Task to complete: Whenever a line in the records below contains "exciting", pick it out.

+++ Given entries +++

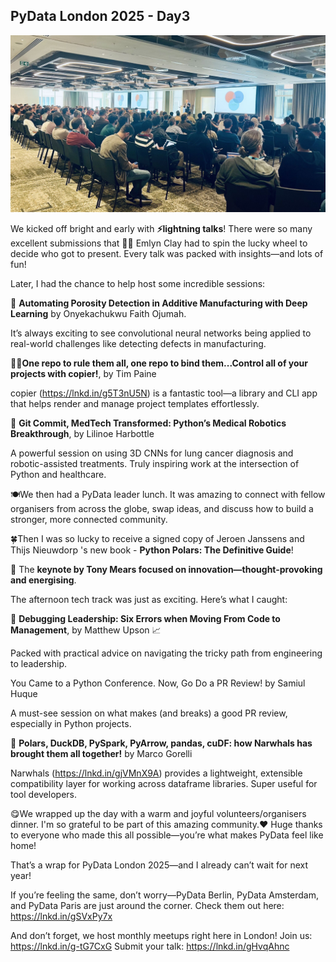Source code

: ## PyData London 2025 - Day3

![PyData London 2025](/images/pydata_london_2025/pydata_day3_01.jpeg)

We kicked off bright and early with **⚡️lightning talks**! There were so many excellent submissions that 👨‍💻 Emlyn Clay had to spin the lucky wheel to decide who got to present. Every talk was packed with insights—and lots of fun!

Later, I had the chance to help host some incredible sessions:

🎯 **Automating Porosity Detection in Additive Manufacturing with Deep Learning** by Onyekachukwu Faith Ojumah. 

It’s always exciting to see convolutional neural networks being applied to real-world challenges like detecting defects in manufacturing.

🧙‍♂️**One repo to rule them all, one repo to bind them...Control all of your projects with copier!**, by Tim Paine

copier (https://lnkd.in/g5T3nU5N) is a fantastic tool—a library and CLI app that helps render and manage project templates effortlessly.

🤖 **Git Commit, MedTech Transformed: Python’s Medical Robotics Breakthrough**, by Lilinoe Harbottle

A powerful session on using 3D CNNs for lung cancer diagnosis and robotic-assisted treatments. Truly inspiring work at the intersection of Python and healthcare.


🍽️We then had a PyData leader lunch. It was amazing to connect with fellow organisers from across the globe, swap ideas, and discuss how to build a stronger, more connected community.

🍀Then I was so lucky to receive a signed copy of Jeroen Janssens and Thijs Nieuwdorp 's new book - **Python Polars: The Definitive Guide**! 

🎤 The **keynote by Tony Mears focused on innovation—thought-provoking and energising**.

The afternoon tech track was just as exciting. Here’s what I caught:

🧠 **Debugging Leadership: Six Errors when Moving From Code to Management**, by Matthew Upson 📈

Packed with practical advice on navigating the tricky path from engineering to leadership.

You Came to a Python Conference. Now, Go Do a PR Review! by Samiul Huque

A must-see session on what makes (and breaks) a good PR review, especially in Python projects.

🐳 **Polars, DuckDB, PySpark, PyArrow, pandas, cuDF: how Narwhals has brought them all together!** by Marco Gorelli

Narwhals (https://lnkd.in/gjVMnX9A) provides a lightweight, extensible compatibility layer for working across dataframe libraries. Super useful for tool developers.

😋We wrapped up the day with a warm and joyful volunteers/organisers dinner. I'm so grateful to be part of this amazing community.❤️ Huge thanks to everyone who made this all possible—you’re what makes PyData feel like home! 

That’s a wrap for PyData London 2025—and I already can’t wait for next year! 

If you’re feeling the same, don’t worry—PyData Berlin, PyData Amsterdam, and PyData Paris are just around the corner. Check them out here: https://lnkd.in/gSVxPy7x

And don’t forget, we host monthly meetups right here in London!
Join us: https://lnkd.in/g-tG7CxG 
Submit your talk: https://lnkd.in/gHvqAhnc
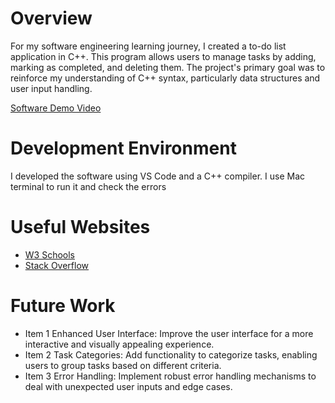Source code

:# Overview

For my software engineering learning journey, I created a to-do list application in C++. This program allows users to manage tasks by adding, marking as completed, and deleting them. The project's primary goal was to reinforce my understanding of C++ syntax, particularly data structures and user input handling.

[Software Demo Video](https://youtu.be/wF4xh0ps3KM)

# Development Environment

I developed the software using VS Code and a C++ compiler. I use Mac terminal to run it and check the errors

# Useful Websites

- [W3 Schools](https://www.w3schools.com/cpp/)
- [Stack Overflow](https://stackoverflow.com/)

# Future Work

- Item 1 Enhanced User Interface: Improve the user interface for a more interactive and visually appealing experience.
- Item 2 Task Categories: Add functionality to categorize tasks, enabling users to group tasks based on different criteria.
- Item 3 Error Handling: Implement robust error handling mechanisms to deal with unexpected user inputs and edge cases.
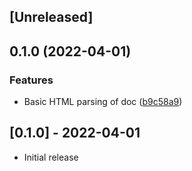 ## [Unreleased]

## 0.1.0 (2022-04-01)


### Features

* Basic HTML parsing of doc ([b9c58a9](https://www.github.com/tippingpointuk/jekyll-gdocfilter/commit/b9c58a95381e3e3edb4f2eba47c47ece75240bdc))

## [0.1.0] - 2022-04-01

- Initial release
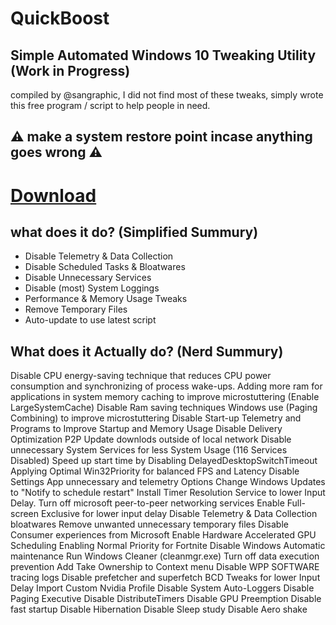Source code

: # QuickBoost
## Simple Automated Windows 10 Tweaking Utility (Work in Progress)

compiled by @sangraphic, I did not find most of these tweaks,
simply wrote this free program / script to help people in need.

## ⚠ make a system restore point incase anything goes wrong ⚠

# [Download](https://github.com/SanGraphic/QuickBoost/releases)

## what does it do? (Simplified Summury)

- Disable Telemetry & Data Collection
- Disable Scheduled Tasks & Bloatwares
- Disable Unnecessary Services
- Disable (most) System Loggings
- Performance & Memory Usage Tweaks
- Remove Temporary Files
- Auto-update to use latest script 

## What does it Actually do? (Nerd Summury)
Disable CPU energy-saving technique that reduces CPU power consumption and synchronizing of process wake-ups.
Adding more ram for applications in system memory caching to improve microstuttering (Enable LargeSystemCache)
Disable Ram saving techniques Windows use (Paging Combining) to improve microstuttering
Disable Start-up Telemetry and Programs to Improve Startup and Memory Usage
Disable Delivery Optimization P2P Update downlods outside of local network
Disable unnecessary System Services for less System Usage (116 Services Disabled)
Speed up start time by Disabling DelayedDesktopSwitchTimeout
Applying Optimal Win32Priority for balanced FPS and Latency
Disable Settings App unnecessary and telemetry Options
Change Windows Updates to "Notify to schedule restart"
Install Timer Resolution Service to lower Input Delay.
Turn off microsoft peer-to-peer networking services
Enable Full-screen Exclusive for lower input delay
Disable Telemetry & Data Collection bloatwares
Remove unwanted unnecessary temporary files
Disable Consumer experiences from Microsoft
Enable Hardware Accelerated GPU Scheduling
Enabling Normal Priority for Fortnite
Disable Windows Automatic maintenance
Run Windows Cleaner  (cleanmgr.exe)
Turn off data execution prevention
Add Take Ownership to Context menu
Disable WPP SOFTWARE tracing logs
Disable prefetcher and superfetch
BCD Tweaks for lower Input Delay
Import Custom Nvidia Profile
Disable System Auto-Loggers 
Disable Paging Executive
Disable DistributeTimers
Disable GPU Preemption
Disable fast startup
Disable Hibernation
Disable Sleep study
Disable Aero shake












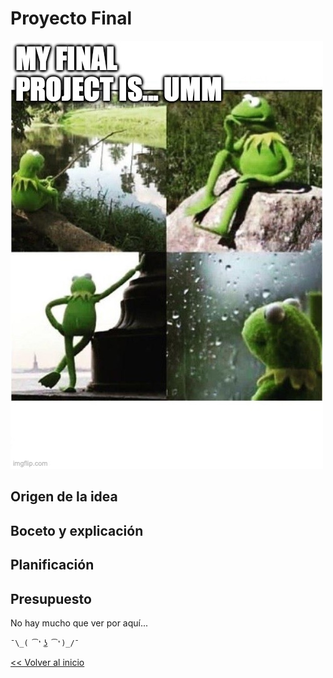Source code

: # Proyecto Final

![](img/memes/thinking.jpg)

## Origen de la idea

## Boceto y explicación

## Planificación

## Presupuesto

No hay mucho que ver por aquí...

`¯\_( ͡❛ ͜ʖ ͡❛)_/¯ `

[<< Volver al inicio](index-es.md)  
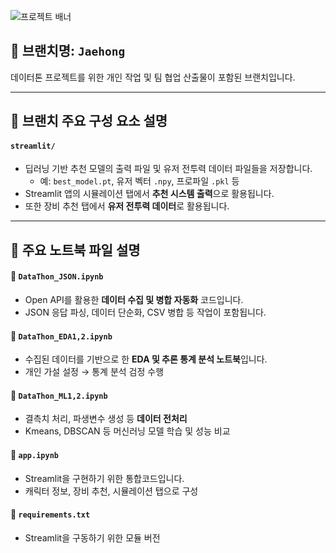 ![프로젝트 배너](https://file.nexon.com/NxFile/download/FileDownloader.aspx?oidFile=5485424096059594172)

## 📌 브랜치명: `Jaehong`

데이터톤 프로젝트를 위한 개인 작업 및 팀 협업 산출물이 포함된 브랜치입니다.  

---

## 📁 브랜치 주요 구성 요소 설명

#### `streamlit/`
- 딥러닝 기반 추천 모델의 출력 파일 및 유저 전투력 데이터 파일들을 저장합니다.
  - 예: `best_model.pt`, 유저 벡터 `.npy`, 프로파일 `.pkl` 등
- Streamlit 앱의 시뮬레이션 탭에서 **추천 시스템 출력**으로 활용됩니다.
- 또한 장비 추천 탭에서 **유저 전투력 데이터**로 활용됩니다.

---

## 📘 주요 노트북 파일 설명

#### 📄 `DataThon_JSON.ipynb`
- Open API를 활용한 **데이터 수집 및 병합 자동화** 코드입니다.
- JSON 응답 파싱, 데이터 단순화, CSV 병합 등 작업이 포함됩니다.

#### 📄 `DataThon_EDA1,2.ipynb`
- 수집된 데이터를 기반으로 한 **EDA 및 추론 통계 분석 노트북**입니다.
- 개인 가설 설정 → 통계 분석 검정 수행

#### 📄 `DataThon_ML1,2.ipynb`
- 결측치 처리, 파생변수 생성 등 **데이터 전처리**
- Kmeans, DBSCAN 등 머신러닝 모델 학습 및 성능 비교

#### 📄 `app.ipynb`
- Streamlit을 구현하기 위한 통합코드입니다.
- 캐릭터 정보, 장비 추천, 시뮬레이션 탭으로 구성

#### 📄 `requirements.txt`
- Streamlit을 구동하기 위한 모듈 버전
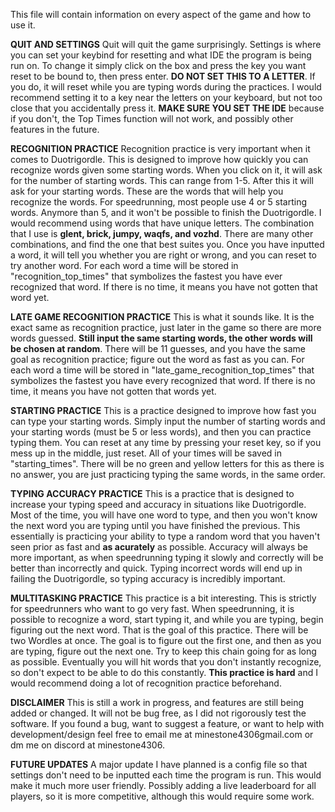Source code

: This file will contain information on every aspect of the game and how to use it.


**QUIT AND SETTINGS**
Quit will quit the game surprisingly. Settings is where you can set your keybind for resetting and what IDE the program is being run on. To change it simply click on the box and press the key you want reset to be bound to, then press enter. **DO NOT SET THIS TO A LETTER**. If you do, it will reset while you are typing words during the practices. I would recommend setting it to a key near the letters on your keyboard, but not too close that you accidentally press it. **MAKE SURE YOU SET THE IDE** because if you don't, the Top Times function will not work, and possibly other features in the future.

**RECOGNITION PRACTICE**
Recognition practice is very important when it comes to Duotrigordle. This is designed to improve how quickly you can recognize words given some starting words. When you click on it, it will ask for the number of starting words. This can range from 1-5. After this it will ask for your starting words. These are the words that will help you recognize the words. For speedrunning, most people use 4 or 5 starting words. Anymore than 5, and it won't be possible to finish the Duotrigordle. I would recommend using words that have unique letters. The combination that I use is **glent, brick, jumpy, waqfs, and vozhd**. There are many other combinations, and find the one that best suites you. Once you have inputted a word, it will tell you whether you are right or wrong, and you can reset to try another word. For each word a time will be stored in "recognition_top_times" that symbolizes the fastest you have ever recognized that word. If there is no time, it means you have not gotten that word yet. 

**LATE GAME RECOGNITION PRACTICE**
This is what it sounds like. It is the exact same as recognition practice, just later in the game so there are more words guessed. **Still input the same starting words, the other words will be chosen at random**. There will be 11 guesses, and you have the same goal as recognition practice; figure out the word as fast as you can. For each word a time will be stored in "late_game_recognition_top_times" that symbolizes the fastest you have every recognized that word. If there is no time, it means you have not gotten that words yet.

**STARTING PRACTICE**
This is a practice designed to improve how fast you can type your starting words. Simply input the number of starting words and your starting words (must be 5 or less words), and then you can practice typing them. You can reset at any time by pressing your reset key, so if you mess up in the middle, just reset. All of your times will be saved in "starting_times". There will be no green and yellow letters for this as there is no answer, you are just practicing typing the same words, in the same order.

**TYPING ACCURACY PRACTICE**
This is a practice that is designed to increase your typing speed and accuracy in situations like Duotrigordle. Most of the time, you will have one word to type, and then you won't know the next word you are typing until you have finished the previous. This essentially is practicing your ability to type a random word that you haven't seen prior as fast and **as acurately** as possible. Accuracy will always be more important, as when speedrunning typing it slowly and correctly will be better than incorrectly and quick. Typing incorrect words will end up in failing the Duotrigordle, so typing accuracy is incredibly important.

**MULTITASKING PRACTICE**
This practice is a bit interesting. This is strictly for speedrunners who want to go very fast. When speedrunning, it is possible to recognize a word, start typing it, and while you are typing, begin figuring out the next word. That is the goal of this practice. There will be two Wordles at once. The goal is to figure out the first one, and then as you are typing, figure out the next one. Try to keep this chain going for as long as possible. Eventually you will hit words that you don't instantly recognize, so don't expect to be able to do this constantly. **This practice is hard** and I would recommend doing a lot of recognition practice beforehand.

**DISCLAIMER**
This is still a work in progress, and features are still being added or changed. It will not be bug free, as I did not rigorously test the software. If you found a bug, want to suggest a feature, or want to help with development/design feel free to email me at minestone4306gmail.com or dm me on discord at minestone4306. 

**FUTURE UPDATES**
A major update I have planned is a config file so that settings don't need to be inputted each time the program is run. This would make it much more user friendly. Possibly adding a live leaderboard for all players, so it is more competitive, although this would require some work.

+++

Reply:
It’s always exciting to see convolutional neural networks being applied to real-world challenges like detecting defects in manufacturing.
The afternoon tech track was just as exciting. Here’s what I caught:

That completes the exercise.